民数記6章

きょうは、民数記6章から学びます。まず1節から12節までをお読みします。

1.ナジル人の誓願(1-12)

「1 はモーセに告げて仰せられた。2 「イスラエル人に告げて言え。男または女がのものとして身を聖別するため特別な誓いをして、ナジル人の誓願を立てる場合、3 ぶどう酒や強い酒を断たなければならない。ぶどう酒の酢や強い酒の酢を飲んではならない。ぶどう汁をいっさい飲んではならない。ぶどうの実の生のものも干したものも食べてはならない。4 彼のナジル人としての聖別の期間には、ぶどうの木から生じるものはすべて、種も皮も食べてはならない。5 彼がナジル人としての聖別の誓願を立てている間、頭にかみそりを当ててはならない。のものとして身を聖別している期間が満ちるまで、彼は聖なるものであって、頭の髪の毛をのばしておかなければならない。6 のものとして身を聖別している間は、死体に近づいてはならない。7 父、母、兄弟、姉妹が死んだ場合でも、彼らのため身を汚してはならない。その頭には神の聖別があるからである。
8 彼は、ナジル人としての聖別の期間は、に聖なるものである。9 もしだれかが突然、彼のそばで死んで、その聖別された頭を汚した場合、彼は、その身をきよめる日に頭をそる。すなわち七日目にそらなければならない。10 そして八日目に山鳩二羽か家鳩のひな二羽を会見の天幕の入口の祭司のところに持って来なければならない。11 祭司はその一羽を罪のためのいけにえとし、他の一羽を全焼のいけにえとしてささげ、死体によって招いた罪について彼のために贖いをし、彼はその日にその頭を聖なるものとし、12 ナジル人としての聖別の期間をあらためてのものとして聖別する。そして一歳の雄の子羊を携えて来て、罪過のためのいけにえとする。それ以前の日数は、彼の聖別が汚されたので無効になる。」

5章には、宿営の内側を聖めることについて教えられていました。なぜなら、そこに主が住まわれるからです。主が住まわれる宿営を汚さないように、ツァラートの者、漏出を病む者、死体によって身を汚している者をすべて追い出すようにと勧められていました。また、夫婦関係についても教えられていました。それは社会の最小単位であるからです。すべての関係の土台でもある夫婦関係が守られてこそ敵に勝利することができます。

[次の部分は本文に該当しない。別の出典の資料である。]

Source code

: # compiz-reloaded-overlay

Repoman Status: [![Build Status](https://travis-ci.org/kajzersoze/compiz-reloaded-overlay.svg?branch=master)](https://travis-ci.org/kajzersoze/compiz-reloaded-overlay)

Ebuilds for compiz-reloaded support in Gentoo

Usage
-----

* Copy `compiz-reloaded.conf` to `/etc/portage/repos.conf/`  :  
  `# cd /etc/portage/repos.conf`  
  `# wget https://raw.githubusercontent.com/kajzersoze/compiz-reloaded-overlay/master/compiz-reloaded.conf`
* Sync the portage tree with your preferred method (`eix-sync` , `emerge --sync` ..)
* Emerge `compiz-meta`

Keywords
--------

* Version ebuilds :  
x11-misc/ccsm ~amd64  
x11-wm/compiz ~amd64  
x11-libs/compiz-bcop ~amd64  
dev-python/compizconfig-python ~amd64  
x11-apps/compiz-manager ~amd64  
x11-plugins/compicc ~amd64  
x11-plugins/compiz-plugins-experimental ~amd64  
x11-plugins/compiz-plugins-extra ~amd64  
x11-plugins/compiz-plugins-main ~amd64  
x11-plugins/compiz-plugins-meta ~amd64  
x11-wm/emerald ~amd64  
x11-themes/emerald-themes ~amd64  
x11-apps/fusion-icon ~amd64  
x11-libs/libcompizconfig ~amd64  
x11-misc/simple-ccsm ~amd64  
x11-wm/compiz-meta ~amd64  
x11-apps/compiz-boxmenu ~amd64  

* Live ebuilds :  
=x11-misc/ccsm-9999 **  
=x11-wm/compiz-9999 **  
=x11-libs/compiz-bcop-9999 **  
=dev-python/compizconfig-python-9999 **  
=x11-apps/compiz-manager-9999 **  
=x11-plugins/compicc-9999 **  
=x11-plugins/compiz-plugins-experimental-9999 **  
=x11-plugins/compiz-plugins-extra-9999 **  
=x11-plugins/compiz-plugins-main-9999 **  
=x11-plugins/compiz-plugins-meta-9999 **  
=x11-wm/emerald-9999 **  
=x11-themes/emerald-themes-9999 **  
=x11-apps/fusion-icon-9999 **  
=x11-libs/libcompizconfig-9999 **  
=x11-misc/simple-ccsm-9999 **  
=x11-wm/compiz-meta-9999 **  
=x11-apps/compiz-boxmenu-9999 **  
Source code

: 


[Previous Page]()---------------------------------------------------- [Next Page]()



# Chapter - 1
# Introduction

そして、きょうのところにはナジル人の誓願について教えられています。「ナジル人」というのは2節にもあるように、「男または女が主のものとして身を聖別するための特別な誓い」のことです。意味は「聖め別たれた者」とか、「主に献げられた者」という意味です。つまり、自分を主に献げるという特別の誓いのことです。聖書には、すべての神の民に、自分を神にささげるようにと勧められています(ローマ12:1)。「こういうわけで」というのは、イエス・キリストに罪赦された者として、神の民とされていただいたので、ということです。そのように神の恵みによって聖なる者とされたクリスチャンは、自分を聖い生きた供え物としてささげなければならないのです。しかし、ここでは「特別な誓い」とあるように、何か特別な目的のために自分のものを主にささげるという人たちがいたのです。それがナジル人の誓願です。なぜこのような誓願をしたのかというと、神がそれを喜ばれ、そのような人に神の特別な力と御業が現されるからです。それは断食等の信仰の行いもそうです。ただ形式にやったからといってもあまり意味はありませんが、ある目的のために神の恵みとあわれみを求めて自分を聖別するなら、神はその信仰を特別に喜ばれ、御力を現してくださるのです。いわばこのナジル人の誓願はより積極的な面での聖めについての教えであると言えるでしょう。そのようにナジル人の誓願を立てる場合はどうしたらいいのでしょうか。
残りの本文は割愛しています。